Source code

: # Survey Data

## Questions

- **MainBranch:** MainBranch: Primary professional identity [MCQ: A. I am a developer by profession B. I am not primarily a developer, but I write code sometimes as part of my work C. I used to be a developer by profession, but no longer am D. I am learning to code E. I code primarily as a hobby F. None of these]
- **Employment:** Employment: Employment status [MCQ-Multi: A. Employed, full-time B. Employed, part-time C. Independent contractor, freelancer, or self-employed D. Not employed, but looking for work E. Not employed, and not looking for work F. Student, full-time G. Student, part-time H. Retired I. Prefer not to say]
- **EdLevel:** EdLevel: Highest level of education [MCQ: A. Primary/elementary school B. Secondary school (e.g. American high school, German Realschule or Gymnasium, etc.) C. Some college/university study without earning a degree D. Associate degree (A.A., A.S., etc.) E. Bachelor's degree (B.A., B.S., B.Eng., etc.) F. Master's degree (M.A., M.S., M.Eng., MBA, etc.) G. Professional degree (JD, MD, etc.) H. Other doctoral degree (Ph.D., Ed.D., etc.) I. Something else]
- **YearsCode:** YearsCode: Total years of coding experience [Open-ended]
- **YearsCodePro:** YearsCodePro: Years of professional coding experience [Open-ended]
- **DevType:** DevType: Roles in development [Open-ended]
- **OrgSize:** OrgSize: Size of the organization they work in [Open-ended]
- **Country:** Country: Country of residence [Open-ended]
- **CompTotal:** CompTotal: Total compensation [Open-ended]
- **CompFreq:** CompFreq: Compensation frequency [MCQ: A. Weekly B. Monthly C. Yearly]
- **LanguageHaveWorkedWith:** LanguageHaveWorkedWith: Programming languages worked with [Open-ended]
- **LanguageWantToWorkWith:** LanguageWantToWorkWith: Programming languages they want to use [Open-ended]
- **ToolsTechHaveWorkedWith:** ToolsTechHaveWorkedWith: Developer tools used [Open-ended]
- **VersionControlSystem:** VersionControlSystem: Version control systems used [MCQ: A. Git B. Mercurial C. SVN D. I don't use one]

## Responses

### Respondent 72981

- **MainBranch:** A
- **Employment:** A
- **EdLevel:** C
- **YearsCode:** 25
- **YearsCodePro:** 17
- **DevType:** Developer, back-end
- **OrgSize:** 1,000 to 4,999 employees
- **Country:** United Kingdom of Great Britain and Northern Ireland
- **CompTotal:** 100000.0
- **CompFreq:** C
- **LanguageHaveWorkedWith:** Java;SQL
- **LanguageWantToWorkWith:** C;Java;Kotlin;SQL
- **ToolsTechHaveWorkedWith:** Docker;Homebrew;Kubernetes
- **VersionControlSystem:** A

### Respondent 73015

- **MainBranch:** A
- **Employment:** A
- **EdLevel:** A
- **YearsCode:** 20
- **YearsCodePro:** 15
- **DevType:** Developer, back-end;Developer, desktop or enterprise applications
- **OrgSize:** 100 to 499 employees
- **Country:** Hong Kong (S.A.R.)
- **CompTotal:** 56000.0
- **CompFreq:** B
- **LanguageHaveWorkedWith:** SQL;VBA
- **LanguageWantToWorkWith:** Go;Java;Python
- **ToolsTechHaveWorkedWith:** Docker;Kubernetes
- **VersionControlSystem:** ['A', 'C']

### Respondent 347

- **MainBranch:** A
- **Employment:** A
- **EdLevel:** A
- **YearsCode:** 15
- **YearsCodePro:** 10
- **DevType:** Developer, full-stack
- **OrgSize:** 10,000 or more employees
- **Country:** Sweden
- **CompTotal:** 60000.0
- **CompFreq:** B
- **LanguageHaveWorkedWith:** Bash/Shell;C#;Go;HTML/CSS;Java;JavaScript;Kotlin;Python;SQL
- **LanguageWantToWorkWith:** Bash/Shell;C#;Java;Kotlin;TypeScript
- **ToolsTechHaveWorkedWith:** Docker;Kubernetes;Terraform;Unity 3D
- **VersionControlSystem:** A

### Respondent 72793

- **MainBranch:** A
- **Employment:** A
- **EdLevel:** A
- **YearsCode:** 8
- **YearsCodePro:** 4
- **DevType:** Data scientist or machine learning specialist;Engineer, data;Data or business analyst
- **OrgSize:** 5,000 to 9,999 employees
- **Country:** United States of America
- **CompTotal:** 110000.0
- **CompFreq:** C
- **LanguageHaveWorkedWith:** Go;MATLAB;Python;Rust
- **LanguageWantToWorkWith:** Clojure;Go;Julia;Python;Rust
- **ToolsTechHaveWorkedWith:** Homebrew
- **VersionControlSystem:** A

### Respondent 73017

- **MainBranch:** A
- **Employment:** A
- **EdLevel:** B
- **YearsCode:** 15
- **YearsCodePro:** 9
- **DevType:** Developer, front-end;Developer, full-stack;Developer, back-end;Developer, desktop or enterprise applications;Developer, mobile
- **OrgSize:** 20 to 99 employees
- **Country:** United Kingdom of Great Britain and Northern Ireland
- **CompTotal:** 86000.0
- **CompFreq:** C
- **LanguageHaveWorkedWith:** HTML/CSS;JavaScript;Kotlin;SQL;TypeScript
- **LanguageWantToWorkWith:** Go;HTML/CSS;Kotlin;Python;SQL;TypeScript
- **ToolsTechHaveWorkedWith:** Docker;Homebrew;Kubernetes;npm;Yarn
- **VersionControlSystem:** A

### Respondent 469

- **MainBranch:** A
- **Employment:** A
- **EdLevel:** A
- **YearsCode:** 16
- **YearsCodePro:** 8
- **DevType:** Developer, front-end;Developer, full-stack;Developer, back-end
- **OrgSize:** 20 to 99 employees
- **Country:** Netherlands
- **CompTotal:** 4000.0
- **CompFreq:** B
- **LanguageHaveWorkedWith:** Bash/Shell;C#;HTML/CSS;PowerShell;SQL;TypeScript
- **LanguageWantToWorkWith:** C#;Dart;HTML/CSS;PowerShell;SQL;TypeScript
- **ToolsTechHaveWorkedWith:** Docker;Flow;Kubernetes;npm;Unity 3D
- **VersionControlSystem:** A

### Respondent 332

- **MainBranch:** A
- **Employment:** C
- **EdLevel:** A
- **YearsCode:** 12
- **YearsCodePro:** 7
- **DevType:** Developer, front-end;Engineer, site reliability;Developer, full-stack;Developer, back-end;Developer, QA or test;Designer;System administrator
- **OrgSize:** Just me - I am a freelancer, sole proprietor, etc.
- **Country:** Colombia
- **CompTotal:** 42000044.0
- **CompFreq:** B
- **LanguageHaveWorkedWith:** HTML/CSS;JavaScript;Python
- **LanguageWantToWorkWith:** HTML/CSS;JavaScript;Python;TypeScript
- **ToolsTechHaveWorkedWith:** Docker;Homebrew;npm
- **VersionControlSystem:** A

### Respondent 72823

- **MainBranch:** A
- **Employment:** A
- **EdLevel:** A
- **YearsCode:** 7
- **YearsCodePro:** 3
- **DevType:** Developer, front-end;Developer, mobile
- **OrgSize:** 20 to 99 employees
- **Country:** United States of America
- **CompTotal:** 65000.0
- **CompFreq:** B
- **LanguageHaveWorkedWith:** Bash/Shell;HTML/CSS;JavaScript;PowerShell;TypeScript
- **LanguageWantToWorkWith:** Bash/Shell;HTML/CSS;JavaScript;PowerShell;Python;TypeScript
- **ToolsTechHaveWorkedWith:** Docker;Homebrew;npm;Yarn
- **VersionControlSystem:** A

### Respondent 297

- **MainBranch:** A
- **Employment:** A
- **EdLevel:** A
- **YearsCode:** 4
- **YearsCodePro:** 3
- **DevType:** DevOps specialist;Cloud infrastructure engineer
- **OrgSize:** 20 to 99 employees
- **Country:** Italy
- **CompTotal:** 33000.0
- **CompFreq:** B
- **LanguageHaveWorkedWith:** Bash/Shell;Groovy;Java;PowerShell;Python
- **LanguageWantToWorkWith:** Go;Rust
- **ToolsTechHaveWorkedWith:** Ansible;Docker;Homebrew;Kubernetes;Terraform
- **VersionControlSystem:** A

__________________________________________________

• **Problem details**
Reproduce the records above exactly, from the first line to the line that holds "- **MainBranch:** MainBranch: Primary", inclusive, and omit everything after it.

• **Your response**
Source code

: # Survey Data

## Questions

- **MainBranch:** MainBranch: Primary professional identity [MCQ: A. I am a developer by profession B. I am not primarily a developer, but I write code sometimes as part of my work C. I used to be a developer by profession, but no longer am D. I am learning to code E. I code primarily as a hobby F. None of these]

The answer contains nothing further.